- (2)外国人女性の売買・売春の防止
- ア)現行法制
- 外国人女性の性的搾取等事案に対しては、出入国管理及び難民認定法、職業安定法、売春防止法等の関係法令を適用して国際犯罪組織であるブローカー組織及び女性の受入店舗となっている風俗店等の取締りを積極的に推進している。
- イ)入国管理局における対策
- 出入国管理行政の面から、いわゆる人の密輸や売春強要(管理売春)等の犯罪に対抗するためには、入管法違反者から遡り、その背後に存在する悪質なブローカーを洗い出す以外に接近方法が少ないのが実情である。入国管理局では、売春を含め、不法就労を企図して我が国への入国を図る者に対する入国審査等の厳格化に努めるとともに、ブローカーに引率されるなどして不法入国を図る事案の背後関係の追及に努め、警察等捜査機関と協力して、いわゆる人の密輸に代表される売春強要、人身売買等の犯罪の早期発見と厳正な対処に努めている。また、入国管理局においては、警察等との合同での不法滞在者の摘発を強力に押し進めるとともに、ブローカーに引率されるなどして不法入国を図る事案の背後関係の追及に努め、不法入国・不法滞在者の退去強制手続の過程で人身売買や売春強要等人権侵害に当たる情報を入手した場合には、入国管理局には司法警察権がないことから、警察等捜査機関に通報・告発し、介在する悪質なブローカーの摘発に協力している。

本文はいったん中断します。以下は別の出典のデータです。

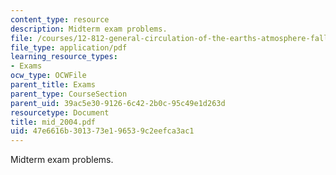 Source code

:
 ```yaml
---
content_type: resource
description: Midterm exam problems.
file: /courses/12-812-general-circulation-of-the-earths-atmosphere-fall-2005/47e6616b301373e196539c2eefca3ac1_mid_2004.pdf
file_type: application/pdf
learning_resource_types:
- Exams
ocw_type: OCWFile
parent_title: Exams
parent_type: CourseSection
parent_uid: 39ac5e30-9126-6c42-2b0c-95c49e1d263d
resourcetype: Document
title: mid_2004.pdf
uid: 47e6616b-3013-73e1-9653-9c2eefca3ac1
---
```

Midterm exam problems.

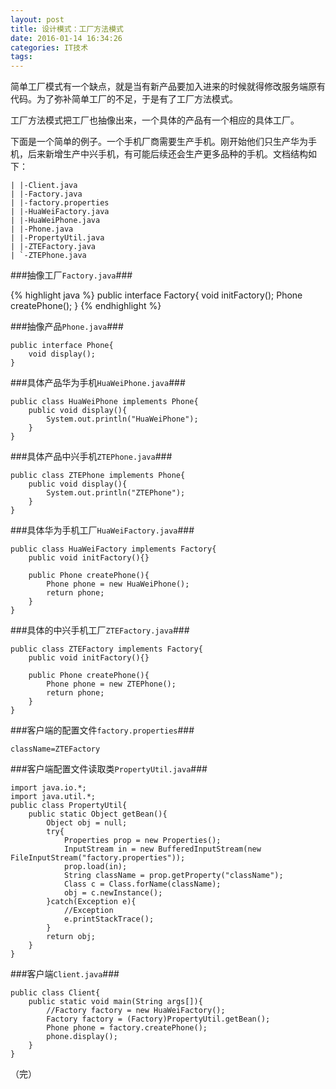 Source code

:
 ```yaml
---
layout: post
title: 设计模式：工厂方法模式
date: 2016-01-14 16:34:26
categories: IT技术
tags:
---
```


简单工厂模式有一个缺点，就是当有新产品要加入进来的时候就得修改服务端原有代码。为了弥补简单工厂的不足，于是有了工厂方法模式。

工厂方法模式把工厂也抽像出来，一个具体的产品有一个相应的具体工厂。

下面是一个简单的例子。一个手机厂商需要生产手机。刚开始他们只生产华为手机，后来新增生产中兴手机，有可能后续还会生产更多品种的手机。文档结构如下：

```
| |-Client.java
| |-Factory.java
| |-factory.properties
| |-HuaWeiFactory.java
| |-HuaWeiPhone.java
| |-Phone.java
| |-PropertyUtil.java
| |-ZTEFactory.java
| `-ZTEPhone.java
```

###抽像工厂`Factory.java`###

{% highlight java %}
public interface Factory{
    void initFactory();
    Phone createPhone();
}
{% endhighlight %}

###抽像产品`Phone.java`###

```
public interface Phone{
    void display();
}
```

###具体产品华为手机`HuaWeiPhone.java`###

```
public class HuaWeiPhone implements Phone{
    public void display(){
        System.out.println("HuaWeiPhone");
    }
}
```

###具体产品中兴手机`ZTEPhone.java`###

```
public class ZTEPhone implements Phone{
    public void display(){
        System.out.println("ZTEPhone");
    }
}
```

###具体华为手机工厂`HuaWeiFactory.java`###

```
public class HuaWeiFactory implements Factory{
    public void initFactory(){}

    public Phone createPhone(){
        Phone phone = new HuaWeiPhone();
        return phone;
    }
}
```

###具体的中兴手机工厂`ZTEFactory.java`###

```
public class ZTEFactory implements Factory{
    public void initFactory(){}

    public Phone createPhone(){
        Phone phone = new ZTEPhone();
        return phone;
    }
}
```

###客户端的配置文件`factory.properties`###

```
className=ZTEFactory
```

###客户端配置文件读取类`PropertyUtil.java`###

```
import java.io.*;
import java.util.*;
public class PropertyUtil{
    public static Object getBean(){
        Object obj = null;
        try{
            Properties prop = new Properties();
            InputStream in = new BufferedInputStream(new FileInputStream("factory.properties"));
            prop.load(in);
            String className = prop.getProperty("className");
            Class c = Class.forName(className);
            obj = c.newInstance();
        }catch(Exception e){
            //Exception
            e.printStackTrace();
        }
        return obj;
    }
}
```

###客户端`Client.java`###

```
public class Client{
    public static void main(String args[]){
        //Factory factory = new HuaWeiFactory();
        Factory factory = (Factory)PropertyUtil.getBean();
        Phone phone = factory.createPhone();
        phone.display();
    }
}
```

（完）
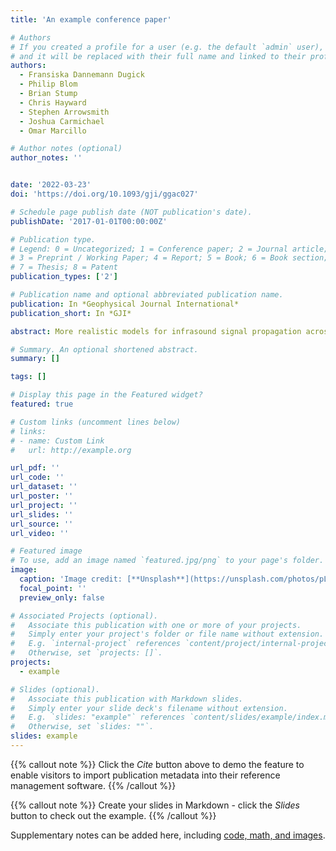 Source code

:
 ```yaml
---
title: 'An example conference paper'

# Authors
# If you created a profile for a user (e.g. the default `admin` user), write the username (folder name) here
# and it will be replaced with their full name and linked to their profile.
authors:
  - Fransiska Dannemann Dugick
  - Philip Blom
  - Brian Stump
  - Chris Hayward
  - Stephen Arrowsmith
  - Joshua Carmichael
  - Omar Marcillo

# Author notes (optional)
author_notes: ''


date: '2022-03-23'
doi: 'https://doi.org/10.1093/gji/ggac027'

# Schedule page publish date (NOT publication's date).
publishDate: '2017-01-01T00:00:00Z'

# Publication type.
# Legend: 0 = Uncategorized; 1 = Conference paper; 2 = Journal article;
# 3 = Preprint / Working Paper; 4 = Report; 5 = Book; 6 = Book section;
# 7 = Thesis; 8 = Patent
publication_types: ['2']

# Publication name and optional abbreviated publication name.
publication: In *Geophysical Journal International*
publication_short: In *GJI*

abstract: More realistic models for infrasound signal propagation across a region can be used to improve the precision and accuracy of spatial and temporal source localization estimates. Motivated by incomplete infrasound event bulletins in the Western US, the location capabilities of a regional infrasonic network of stations located between 84–458 km from the Utah Test and Training Range, Utah, USA, is assessed using a series of near-surface explosive events with complementary ground truth (GT) information. Signal arrival times and backazimuth estimates are determined with an automatic F-statistic based signal detector and manually refined by an analyst. This study represents the first application of three distinct celerity-range and backazimuth models to an extensive suite of realistic signal detections for event location purposes. A singular celerity and backazimuth deviation model was previously constructed using ray tracing analysis based on an extensive archive of historical atmospheric specifications and is applied within this study to test location capabilities. Similarly, a set of multivariate, season and location specific models for celerity and backazimuth are compared to an empirical model that depends on the observations across the infrasound network and the GT events, which accounts for atmospheric propagation variations from source to receiver. Discrepancies between observed and predicted signal celerities result in locations with poor accuracy. Application of the empirical model improves both spatial localization precision and accuracy; all but one location estimates retain the true GT location within the 90 per cent confidence bounds. Average mislocation of the events is 15.49 km and average 90 per cent error ellipse areas are 4141 km2. The empirical model additionally reduces origin time residuals; origin time residuals from the other location models are in excess of 160 s while residuals produced with the empirical model are within 30 s of the true origin time. We demonstrate that event location accuracy is driven by a combination of signal propagation model and the azimuthal gap of detecting stations. A direct relationship between mislocation, error ellipse area and increased station azimuthal gaps indicate that for sparse networks, detection backazimuths may drive location biases over traveltime estimates.

# Summary. An optional shortened abstract.
summary: []

tags: []

# Display this page in the Featured widget?
featured: true

# Custom links (uncomment lines below)
# links:
# - name: Custom Link
#   url: http://example.org

url_pdf: ''
url_code: ''
url_dataset: ''
url_poster: ''
url_project: ''
url_slides: ''
url_source: ''
url_video: ''

# Featured image
# To use, add an image named `featured.jpg/png` to your page's folder.
image:
  caption: 'Image credit: [**Unsplash**](https://unsplash.com/photos/pLCdAaMFLTE)'
  focal_point: ''
  preview_only: false

# Associated Projects (optional).
#   Associate this publication with one or more of your projects.
#   Simply enter your project's folder or file name without extension.
#   E.g. `internal-project` references `content/project/internal-project/index.md`.
#   Otherwise, set `projects: []`.
projects:
  - example

# Slides (optional).
#   Associate this publication with Markdown slides.
#   Simply enter your slide deck's filename without extension.
#   E.g. `slides: "example"` references `content/slides/example/index.md`.
#   Otherwise, set `slides: ""`.
slides: example
---
```


{{% callout note %}}
Click the _Cite_ button above to demo the feature to enable visitors to import publication metadata into their reference management software.
{{% /callout %}}

{{% callout note %}}
Create your slides in Markdown - click the _Slides_ button to check out the example.
{{% /callout %}}

Supplementary notes can be added here, including [code, math, and images](https://wowchemy.com/docs/writing-markdown-latex/).
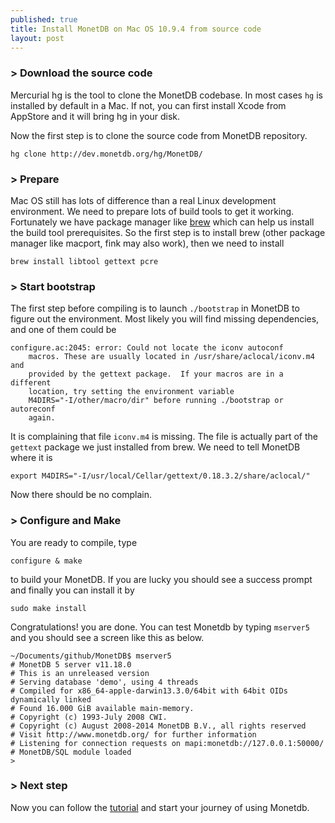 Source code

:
 ```yaml
---
published: true
title: Install MonetDB on Mac OS 10.9.4 from source code
layout: post
---
```


### > Download the source code

Mercurial hg is the tool to clone the MonetDB codebase. In most cases `hg` is installed by default in a Mac. If not, you can first install Xcode from AppStore and it will bring hg in your disk.

Now the first step is to clone the source code from MonetDB repository.

```
hg clone http://dev.monetdb.org/hg/MonetDB/
```

### > Prepare

Mac OS still has lots of difference than a real Linux development environment. We need to prepare lots of build tools to get it working. Fortunately we have package manager like [brew](http://brew.sh/) which can help us install the build tool prerequisites. So the first step is to install brew (other package manager like macport, fink may also work), then we need to install

```
brew install libtool gettext pcre
```

### > Start bootstrap

The first step before compiling is to launch `./bootstrap` in MonetDB to figure out the environment. Most likely you will find missing dependencies, and one of them could be

```
configure.ac:2045: error: Could not locate the iconv autoconf
	macros. These are usually located in /usr/share/aclocal/iconv.m4 and
	provided by the gettext package.  If your macros are in a different
	location, try setting the environment variable
	M4DIRS="-I/other/macro/dir" before running ./bootstrap or autoreconf
	again.
```

It is complaining that file `iconv.m4` is missing. The file is actually part of the `gettext` package we just installed from brew. We need to tell MonetDB where it is

```
export M4DIRS="-I/usr/local/Cellar/gettext/0.18.3.2/share/aclocal/"
```

Now there should be no complain.

### > Configure and Make
You are ready to compile, type

```
configure & make
```

to build your MonetDB. If you are lucky you should see a success prompt and finally you can install it by 

```
sudo make install
```

Congratulations! you are done. You can test Monetdb by typing `mserver5` and you should see a screen like this as below.

```
~/Documents/github/MonetDB$ mserver5 
# MonetDB 5 server v11.18.0
# This is an unreleased version
# Serving database 'demo', using 4 threads
# Compiled for x86_64-apple-darwin13.3.0/64bit with 64bit OIDs dynamically linked
# Found 16.000 GiB available main-memory.
# Copyright (c) 1993-July 2008 CWI.
# Copyright (c) August 2008-2014 MonetDB B.V., all rights reserved
# Visit http://www.monetdb.org/ for further information
# Listening for connection requests on mapi:monetdb://127.0.0.1:50000/
# MonetDB/SQL module loaded
>
```

### > Next step

Now you can follow the [tutorial](https://www.monetdb.org/Documentation/UserGuide/Tutorial) and start your journey of using Monetdb.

- また、入国管理局においては、退去強制手続を執る過程で賃金の不払い、労働災害などの事実が判明したときは、雇用主あるいは労働基準監督署に連絡するなど退去強制手続を受ける者の権利救済にもできる限りの配慮をしている。
- ウ)トラフィッキングに対する国際的な取組
- 1995年6月のハリファックス・サミットにおいて設置が決定された通称リヨン・グループは、国際組織犯罪対策について幅広い議論を行ってきており、また、その下に設置した小委員会において、人の密輸に関する「原則と行動計画」を策定した。この「原則と行動計画」は、1999年10月のモスクワのG8司法・内務閣僚級会合において、人のトラフィッキングに対処するための「『人の密輸』と闘うための原則と行動計画」(仮訳)として承認された。

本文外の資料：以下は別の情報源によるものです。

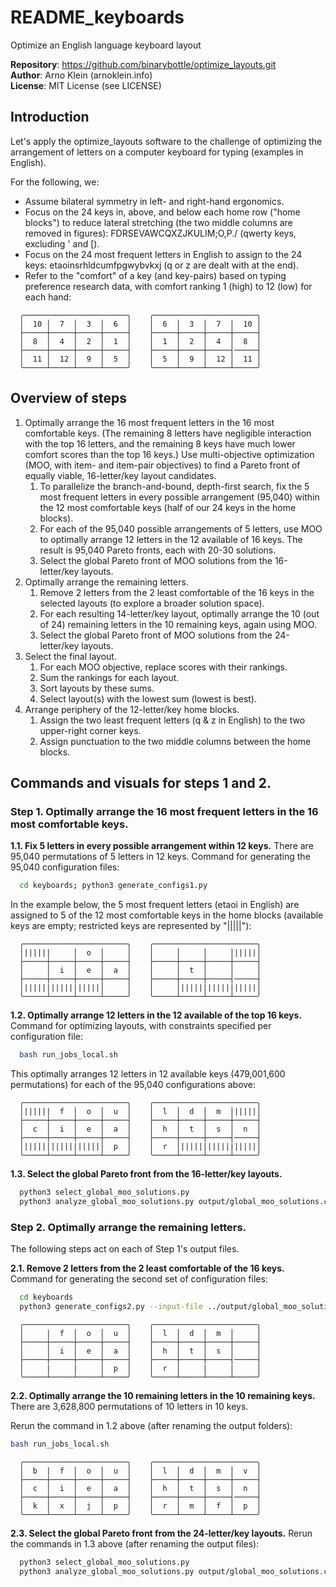 # README_keyboards

Optimize an English language keyboard layout

**Repository**: https://github.com/binarybottle/optimize_layouts.git  
**Author**: Arno Klein (arnoklein.info)  
**License**: MIT License (see LICENSE)

## Introduction
Let's apply the optimize_layouts software to the challenge of optimizing the 
arrangement of letters on a computer keyboard for typing (examples in English). 

For the following, we:
  - Assume bilateral symmetry in left- and right-hand ergonomics.
  - Focus on the 24 keys in, above, and below each home row ("home blocks")
    to reduce lateral stretching (the two middle columns are removed in figures):
    FDRSEVAWCQXZJKULIM;O,P./ (qwerty keys, excluding ' and [).
  - Focus on the 24 most frequent letters in English to assign to the 24 keys:
    etaoinsrhldcumfpgwybvkxj (q or z are dealt with at the end).
  - Refer to the "comfort" of a key (and key-pairs) based on typing preference 
    research data, with comfort ranking 1 (high) to 12 (low) for each hand:

  ```
    ╭───────────────────────╮    ╭───────────────────────╮
    │  10 │  7  │  3  │  6  │    │  6  │  3  │  7  │  10 │
    ├─────┼─────┼─────┼─────┤    ├─────┼─────┼─────┼─────┤
    │  8  │  4  │  2  │  1  │    │  1  │  2  │  4  │  8  │
    ├─────┼─────┼─────┼─────┤    ├─────┼─────┼─────┤─────┤
    │  11 │  12 │  9  │  5  │    │  5  │  9  │  12 │  11 │
    ╰─────┴─────┴─────┴─────╯    ╰─────┴─────┴─────┴─────╯
  ```

## Overview of steps
1. Optimally arrange the 16 most frequent letters in the 16 most comfortable keys.
  (The remaining 8 letters have negligible interaction with the top 16 letters,
  and the remaining 8 keys have much lower comfort scores than the top 16 keys.)
  Use multi-objective optimization (MOO, with item- and item-pair objectives) 
  to find a Pareto front of equally viable, 16-letter/key layout candidates.
    1. To parallelize the branch-and-bound, depth-first search, 
       fix the 5 most frequent letters in every possible arrangement (95,040) 
       within the 12 most comfortable keys (half of our 24 keys in the home blocks).
    2. For each of the 95,040 possible arrangements of 5 letters, 
       use MOO to optimally arrange 12 letters in the 12 available of 16 keys. 
       The result is 95,040 Pareto fronts, each with 20-30 solutions.
    3. Select the global Pareto front of MOO solutions from the 16-letter/key layouts.
2. Optimally arrange the remaining letters.
    1. Remove 2 letters from the 2 least comfortable of the 16 keys 
       in the selected layouts (to explore a broader solution space).
    2. For each resulting 14-letter/key layout, optimally arrange the 10 
       (out of 24) remaining letters in the 10 remaining keys, again using MOO.
    3. Select the global Pareto front of MOO solutions from the 24-letter/key layouts.
3. Select the final layout.
    1. For each MOO objective, replace scores with their rankings.
    2. Sum the rankings for each layout.
    3. Sort layouts by these sums.
    4. Select layout(s) with the lowest sum (lowest is best).
4. Arrange periphery of the 12-letter/key home blocks.
    1. Assign the two least frequent letters (q & z in English) 
       to the two upper-right corner keys.
    2. Assign punctuation to the two middle columns between the home blocks. 

## Commands and visuals for steps 1 and 2.

### Step 1. Optimally arrange the 16 most frequent letters in the 16 most comfortable keys.

  **1.1. Fix 5 letters in every possible arrangement within 12 keys.**
  There are 95,040 permutations of 5 letters in 12 keys.
  Command for generating the 95,040 configuration files:

  ```bash
    cd keyboards; python3 generate_configs1.py
  ```

  In the example below, the 5 most frequent letters (etaoi in English)
  are assigned to 5 of the 12 most comfortable keys in the home blocks
  (available keys are empty; restricted keys are represented by "|||||"):

  ```
    ╭───────────────────────╮    ╭───────────────────────╮
    │||||||     │  o  │     │    │     │     │     │|||||│
    ├─────┼─────┼─────┼─────┤    ├─────┼─────┼─────┼─────┤
    │     │  i  │  e  │  a  │    │     │  t  │     │     │
    ├─────┼─────┼─────┼─────┤    ├─────┼─────┼─────┤─────┤
    │|||||||||||||||||│     │    │     │|||||||||||||||||│
    ╰─────┴─────┴─────┴─────╯    ╰─────┴─────┴─────┴─────╯
  ```

  **1.2. Optimally arrange 12 letters in the 12 available of the top 16 keys.**
  Command for optimizing layouts, with constraints specified per configuration file:

  ```bash
    bash run_jobs_local.sh
  ```

  This optimally arranges 12 letters in 12 available keys 
  (479,001,600 permutations) for each of the 95,040 configurations above:

  ```
    ╭───────────────────────╮    ╭───────────────────────╮
    │||||||  f  │  o  │  u  │    │  l  │  d  │  m  │|||||│
    ├─────┼─────┼─────┼─────┤    ├─────┼─────┼─────┼─────┤
    │  c  │  i  │  e  │  a  │    │  h  │  t  │  s  │  n  │
    ├─────┼─────┼─────┼─────┤    ├─────┼─────┼─────┤─────┤
    │|||||||||||||||||│  p  │    │  r  │|||||||||||||||||│
    ╰─────┴─────┴─────┴─────╯    ╰─────┴─────┴─────┴─────╯
  ```

  **1.3. Select the global Pareto front from the 16-letter/key layouts.**
  ```bash
    python3 select_global_moo_solutions.py
    python3 analyze_global_moo_solutions.py output/global_moo_solutions.csv
  ```

### Step 2. Optimally arrange the remaining letters.
The following steps act on each of Step 1's output files. 

  **2.1. Remove 2 letters from the 2 least comfortable of the 16 keys.**
  Command for generating the second set of configuration files:

  ```bash
    cd keyboards
    python3 generate_configs2.py --input-file ../output/global_moo_solutions.csv --remove-positions "A;"
  ```

  ```
    ╭───────────────────────╮    ╭───────────────────────╮
    │     |  f  │  o  │  u  │    │  l  │  d  │  m  │     │
    ├─────┼─────┼─────┼─────┤    ├─────┼─────┼─────┼─────┤
    │     │  i  │  e  │  a  │    │  h  │  t  │  s  │     │
    ├─────┼─────┼─────┼─────┤    ├─────┼─────┼─────┤─────┤
    │     |     |     │  p  │    │  r  │     |     |     │
    ╰─────┴─────┴─────┴─────╯    ╰─────┴─────┴─────┴─────╯
  ```

  **2.2. Optimally arrange the 10 remaining letters in the 10 remaining keys.**
  There are 3,628,800 permutations of 10 letters in 10 keys.

  Rerun the command in 1.2 above (after renaming the output folders): 
  ```bash
  bash run_jobs_local.sh
  ```

  ```
    ╭───────────────────────╮    ╭───────────────────────╮
    │  b  |  f  │  o  │  u  │    │  l  │  d  │  m  │  v  │
    ├─────┼─────┼─────┼─────┤    ├─────┼─────┼─────┼─────┤
    │  c  │  i  │  e  │  a  │    │  h  │  t  │  s  │  n  │
    ├─────┼─────┼─────┼─────┤    ├─────┼─────┼─────┤─────┤
    │  k  │  x  │  j  │  p  │    │  r  │  m  │  f  │  p  │
    ╰─────┴─────┴─────┴─────╯    ╰─────┴─────┴─────┴─────╯
  ```

  **2.3. Select the global Pareto front from the 24-letter/key layouts.**
  Rerun the commands in 1.3 above (after renaming the output files):
  ```bash
    python3 select_global_moo_solutions.py
    python3 analyze_global_moo_solutions.py output/global_moo_solutions.csv
  ```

- 他方、国連では、1998年12月の国連総会決議に基づきアドホック委員会を設置して包括的な国際組織犯罪対策を目的とする条約の作成を目指し、その一環として、人、特に女性と児童のトラッフィキングの予防、抑圧及び処罰を目的とする議定書について協議した。我が国は、実効的な内容の条約が早期に合意されるよう、国連アドホック委員会における議論に積極的に参加した。

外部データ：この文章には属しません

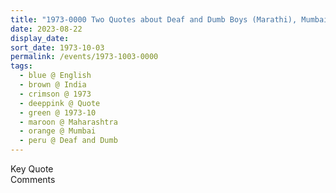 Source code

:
 ```yaml
---
title: "1973-0000 Two Quotes about Deaf and Dumb Boys (Marathi), Mumbai, Maharashtra, India"
date: 2023-08-22
display_date: 
sort_date: 1973-10-03
permalink: /events/1973-1003-0000
tags:
  - blue @ English
  - brown @ India
  - crimson @ 1973
  - deeppink @ Quote
  - green @ 1973-10
  - maroon @ Maharashtra
  - orange @ Mumbai
  - peru @ Deaf and Dumb
---
```


<wave-list>
  <list-title color="green" width="75">Key Quote</list-title>
  <list-item color="BlanchedAlmond"  width="200"></list-item>
  <list-item color="Lavender"></list-item>
  <list-item color="BlanchedAlmond"></list-item>
</wave-list>

<br>

<wave-list>
  <list-title color="green" width="75">Comments</list-title>
  <list-item color="BlanchedAlmond"  width="200"></list-item>
  <list-item color="Lavender"></list-item>
  <list-item color="BlanchedAlmond"></list-item>
</wave-list>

- そして、2000年11月、「国際的な組織犯罪の防止に関する国際連合条約(仮称)」は国連総会で採択され、同年12月、我が国はこれに署名した(未発効)。3つある関連議定書のうち、「人の密輸」に関する議定書(仮称)も同年11月に国連総会で採択された。我が国は、現在、国内法との関係などを検討しているところである。
- 我が国はトラフィッキング対象者の送り出し国ではなく入国する国となっているが、これまで我が国はアジア太平洋地域のトラフィッキング中継国や同送り出し国の法執行・出入国管理当局との間で、人のトラフィッキングの防止や捜査、取締りの強化のための協力を推進してきた。例えば、アジア諸国の法執行当局の能力向上を目的として、国際組織犯罪捜査の諸問題について意見交換を行うセミナーを行ったり、捜査技術に関する専門家派遣、機材供与なども行ってきた。
- こうした中で、2000年1月、東京において、外務省はアジア太平洋地域各国からの出席を得て、人のトラフィッキングに関するアジア太平洋地域シンポジウム(Asia-Pacific Symposium on Trafficking in Persons)を開催し、活発な議論を行った。
- また、2002年2月には、インドネシアで「人の密輸・不正取引及び関連の国境を越える犯罪に関する地域閣僚会議」が開催され、我が国よりも杉浦外務副大臣が出席し、積極的に議論に参加した。